It is a sound Catholic instinct to take seriously the formal doctrinal teaching of the Roman Pontiff, even when that teaching is not given ex cathedra and, accordingly, is not guaranteed to be infallible. I have been hauling Mansi up onto my computer screen so as to reread the formal letter whereby our former Holy Father confirmed the Council. It is good stuff: felicitously written with a great many happy turns of speech.

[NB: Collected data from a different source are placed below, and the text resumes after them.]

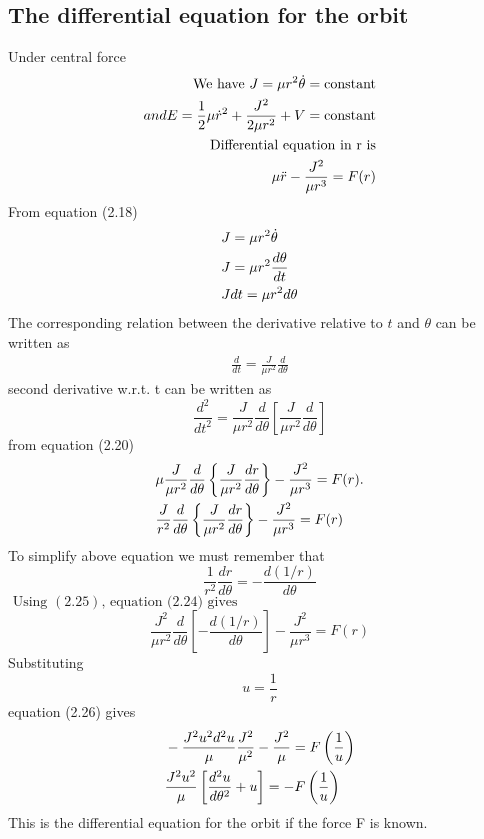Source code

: \subsection{The differential equation for the orbit}
Under central force
\begin{align}
\text{We have }J=\mu r^{2} \dot{\theta}= \text{constant}\\
and E=\frac{1}{2} \mu \dot{r}^{2}+\frac{J^{2}}{2 \mu r^{2}}+V= \text{constant}\\
\text{Differential equation in r is} \notag\\
\mu \ddot{r}-\frac{J^{2}}{\mu r^{3}}=F(r)
\end{align}
From equation (2.18)
\begin{align}
	&J=\mu r^{2} \dot{\theta}\notag  \\
	&J=\mu r^{2} \frac{d \theta}{d t}\notag \\ 
	&J d t=\mu r^{2} d \theta
\end{align}
The corresponding relation between the derivative relative to $t$ and $\theta$ can be written as
\begin{align}
\frac{d}{d t}=\frac{J}{\mu r^{2}} \frac{d}{d \theta}
\end{align}
second derivative w.r.t. t can be written as \\
\begin{equation}
\frac{d^{2}}{d t^{2}}=\frac{J}{\mu r^{2}} \frac{d}{d \theta}\left[\frac{J}{\mu r^{2}} \frac{d}{d \theta}\right]
\end{equation}
from equation (2.20)\\
\begin{align}
	&\mu \frac{J}{\mu r^{2}} \frac{d}{d \theta}\left\{\frac{J}{\mu r^{2}} \frac{d r}{d \theta}\right\}-\frac{J^{2}}{\mu r^{3}}=F(r) . \notag \\
	&\frac{J}{r^{2}} \frac{d}{d \theta}\left\{\frac{J}{\mu r^{2}} \frac{d r}{d \theta}\right\}-\frac{J^{2}}{\mu r^{3}}=F(r)
\end{align}
To simplify above equation we must remember that
\begin{equation}
\frac{1}{r^{2}} \frac{d r}{d \theta}=-\frac{d(1 / r)}{d \theta}
\end{equation}
$\text { Using }(2.25) \text {, equation (2.24) gives }$\\
\begin{equation}
\frac{J^{2}}{\mu r^{2}} \frac{d}{d \theta}\left[-\frac{d(1 / r)}{d \theta}\right]-\frac{J^{2}}{\mu r^{3}}=F(r)
\end{equation}
Substituting
$$
u=\frac{1}{r}
$$
equation (2.26) gives \\
\begin{align}
	&-\frac{J^{2} u^{2} d^{2} u}{\mu} \frac{J^{2}}{\mu^{2}}-\frac{J^{2}}{\mu}=F\left(\frac{1}{u}\right) \notag \\
	&\frac{J^{2} u^{2}}{\mu}\left[\frac{d^{2} u}{d \theta^{2}}+u\right]=-F\left(\frac{1}{u}\right)
\end{align}
This is the differential equation for the orbit if the force F is known.
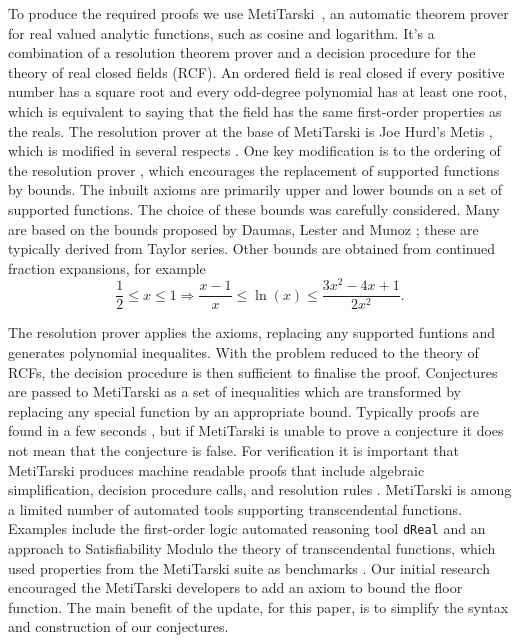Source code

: \documentclass{fac}
\begin{document}
To produce the required proofs we use MetiTarski~\cite{akbarpour2010metitarski}, an automatic theorem prover for real valued analytic functions, such as cosine and logarithm. It's a combination of a resolution theorem prover and a decision procedure for the theory of real closed fields (RCF). An ordered field is real closed if every positive number has a square root and every odd-degree polynomial has at least one root, which is equivalent to saying that the field has the same first-order properties as the reals. The resolution prover at the base of MetiTarski is Joe Hurd's Metis \cite{metis_theorem_prover}, which is modified in several respects \cite{akbarpour2008metitarski}. One key modification is to the ordering of the resolution prover \cite{ludwig2007extension}, which encourages the replacement of supported functions by bounds. The inbuilt axioms are primarily upper and lower bounds on a set of supported functions. The choice of these bounds was carefully considered. Many are based on the bounds proposed by Daumas, Lester and Munoz \cite{daumas2008verified}; these are typically derived from Taylor series. Other bounds are obtained from continued fraction expansions, for example
\[\frac{1}{2} \leq x \leq 1 \Rightarrow \frac{x-1}{x} \leq \ln(x) \leq \frac{3x^2-4x+1}{2x^2}.\]

The resolution prover applies the axioms, replacing any supported funtions and generates polynomial inequalites. With the problem reduced to the theory of RCFs, the decision procedure is then sufficient to finalise the proof. Conjectures are passed to MetiTarski as a set of inequalities which are transformed by replacing any special function by an appropriate bound. Typically proofs are found in a few seconds \cite{akbarpour2009applications}, but if MetiTarski is unable to prove a conjecture it does not mean that the conjecture is false. For verification it is important that MetiTarski produces machine readable proofs that include algebraic simplification, decision procedure calls, and resolution rules \cite{denman2009formal}. MetiTarski is among a limited number of automated tools supporting transcendental functions. Examples include the first-order logic automated reasoning tool \texttt{dReal} \cite{gao2013dreal} and an approach to Satisfiability Modulo the theory of transcendental functions, which used properties from the MetiTarski suite as benchmarks \cite{cimatti2017satisfiability}. Our initial research encouraged the MetiTarski developers to add an axiom to bound the floor function. The main benefit of the update, for this paper, is to simplify the syntax and construction of our conjectures.  
\end{document}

His Holiness (or his Man of Letters) was one wotsit of a Latin stylist!
I am intrigued by the paragraph in which he (I am, of course, writing about Pope S Leo II) confirmed the Conciliar Anathema decreed by the Council (Constantinople III is, naturally, the Council about which I am writing) against the First Heretic Pope, Honorius I. In its Latin text, it explains the condemnation as being decreed because hanc apostolicam ecclesiam non apostolicae traditionis doctrina lustravit, sed profana proditione immaculatam fidem subvertere conatus est. [he did not sanctify this apostolic Church (Rome) with the teaching of apostolic Tradition, but by profane betrayal tried to subvert her spotless Faith.]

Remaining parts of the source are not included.